We are surrounded by pseudo-knowledge in everyday life and most of us understand that it isn’t true. Advertisements of all sorts of products, both legitimate and bogus, and filled with pseudo-knowledge. Most of us are quite familiar with the language of pseudo-knowledge:
“Studies show …”
“Doctors recommend …”
“Krystal S. from Little Rock lost 30 pounds in 30 days …”
In the era of patent medicine, claims like these were usually enough to sell a product. But consumers have become more jaded and the language of pseudo-knowledge has become more sophisticated as a result. Consider this explanation of the benefits of acai, a favorite among the scourge of bogus nutritional claims. According to Dr. Perricone (a real doctor!):
The fatty acid content in açaí resembles that of olive oil, and is rich in monounsaturated oleic acid. Oleic acid is important for a number of reasons. It helps omega-3 fish oils penetrate the cell membrane; together they help make cell membranes more supple. By keeping the cell membrane supple, all hormones, neurotransmitter and insulin receptors function more efficiently. This is particularly important because high insulin levels create an inflammatory state, and we know, inflammation causes aging.

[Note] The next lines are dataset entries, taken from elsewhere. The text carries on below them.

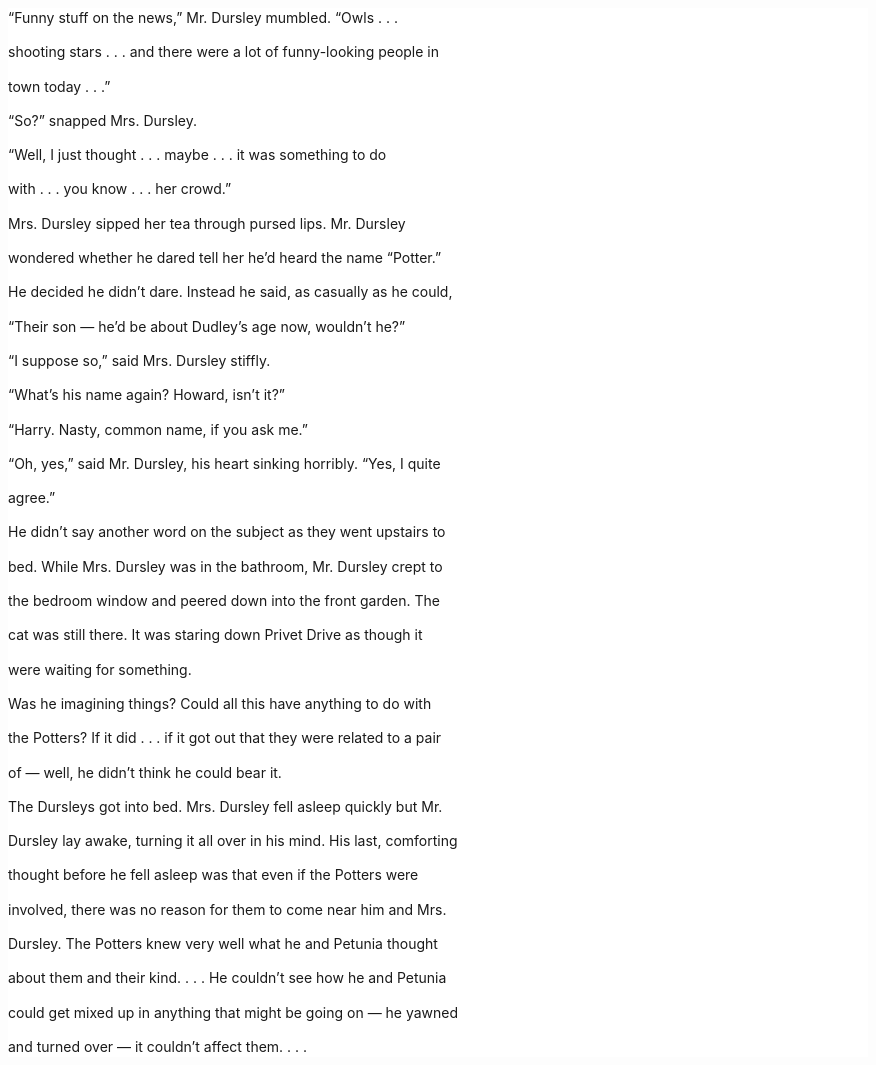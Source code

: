 “Funny stuff on the news,” Mr. Dursley mumbled. “Owls . . .

shooting stars . . . and there were a lot of funny-looking people in

town today . . .”

“So?” snapped Mrs. Dursley.

“Well, I just thought . . . maybe . . . it was something to do

with . . . you know . . . her crowd.”



<a name="br12"></a> 

Mrs. Dursley sipped her tea through pursed lips. Mr. Dursley

wondered whether he dared tell her he’d heard the name “Potter.”

He decided he didn’t dare. Instead he said, as casually as he could,

“Their son — he’d be about Dudley’s age now, wouldn’t he?”

“I suppose so,” said Mrs. Dursley stiffly.

“What’s his name again? Howard, isn’t it?”

“Harry. Nasty, common name, if you ask me.”

“Oh, yes,” said Mr. Dursley, his heart sinking horribly. “Yes, I quite

agree.”

He didn’t say another word on the subject as they went upstairs to

bed. While Mrs. Dursley was in the bathroom, Mr. Dursley crept to

the bedroom window and peered down into the front garden. The

cat was still there. It was staring down Privet Drive as though it

were waiting for something.

Was he imagining things? Could all this have anything to do with

the Potters? If it did . . . if it got out that they were related to a pair

of — well, he didn’t think he could bear it.

The Dursleys got into bed. Mrs. Dursley fell asleep quickly but Mr.

Dursley lay awake, turning it all over in his mind. His last, comforting

thought before he fell asleep was that even if the Potters were

involved, there was no reason for them to come near him and Mrs.

Dursley. The Potters knew very well what he and Petunia thought

about them and their kind. . . . He couldn’t see how he and Petunia

could get mixed up in anything that might be going on — he yawned

and turned over — it couldn’t affect them. . . .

This exerpt is classic pseudo-knowledge. It contains big, scientific words and sounds impressive. It contains actual facts, although they are entirely unrelated to the benefit being touted. It contains completely fabricated claims that have no basis in reality (“they make the cell membrane more supple”) and which, not coincidentally trade on the gullibility of some lay people (if my skin is no longer supple, it must be because the membranes of the individual cells are not supple) and it asserts that “we know” things that are flat out false.
Acai has been little more than a giant credit card scam. Anti-vax parents have been scammed in exactly the same way.
Much of what they think they know is flat out false (“the incidence of vaccine preventable diseases was falling before vaccines were introduced”), is anecdotal information proving nothing about anything (“Jenny McCarthy cured her son of autism!”), or goofy conspiracy theories that are ludicrous on their face (the entire medical pharmaceutical complex is aware that vaccines are not safe and not effective but they’re giving them to their own children anyway).
How is it that anti-vax parents don’t recognize that they don’t even know the most basic facts about immunology? They are part of communities of like minded believers. They inhabit an alternate world of internal legitimacy.
As Anna Kirkland explains in the paper The Legitimacy of Vaccine Critics: What Is Left after the Autism Hypothesis? published in Journal of Health Politics, Policy and Law in October 2011.
[They]have built an alternative world of internal legitimacy that mimics all the features of the mainstream research world — the journals, the conferences, the publications, the letters after the names — and some leaders have gained access to policy-making positions. Mixing an environmentally inflected critique of vaccination and Big Pharma with a libertarian individualist account of health has been a resonant formulation for some years now, with support flowing in from both the Left and the Right.
Anti-vaccine websites and message boards maintain totalitarian control of this alternative world, by deleting comments that question the anti-vax received wisdom and banning commentors who have independent (and generally conflicting) knowlege of immunology, pediatrics and public health. Moreover, these communities do everything possible to reinforce the positive self-image of anti-vaxxers as heroes, brilliant heretics who question received wisdom in order to save their children’s lives.
Anti-vax parents occupy an alternate world of internal legitimacy, which means never having to face dissent, never having to respond to real scientific evidence, and never having to acknowledge that most of what they think they “know” is pseudo-knowledge, not real knowledge.
Want to bring them face to face with reality?
Just ask them to explain how vaccines work.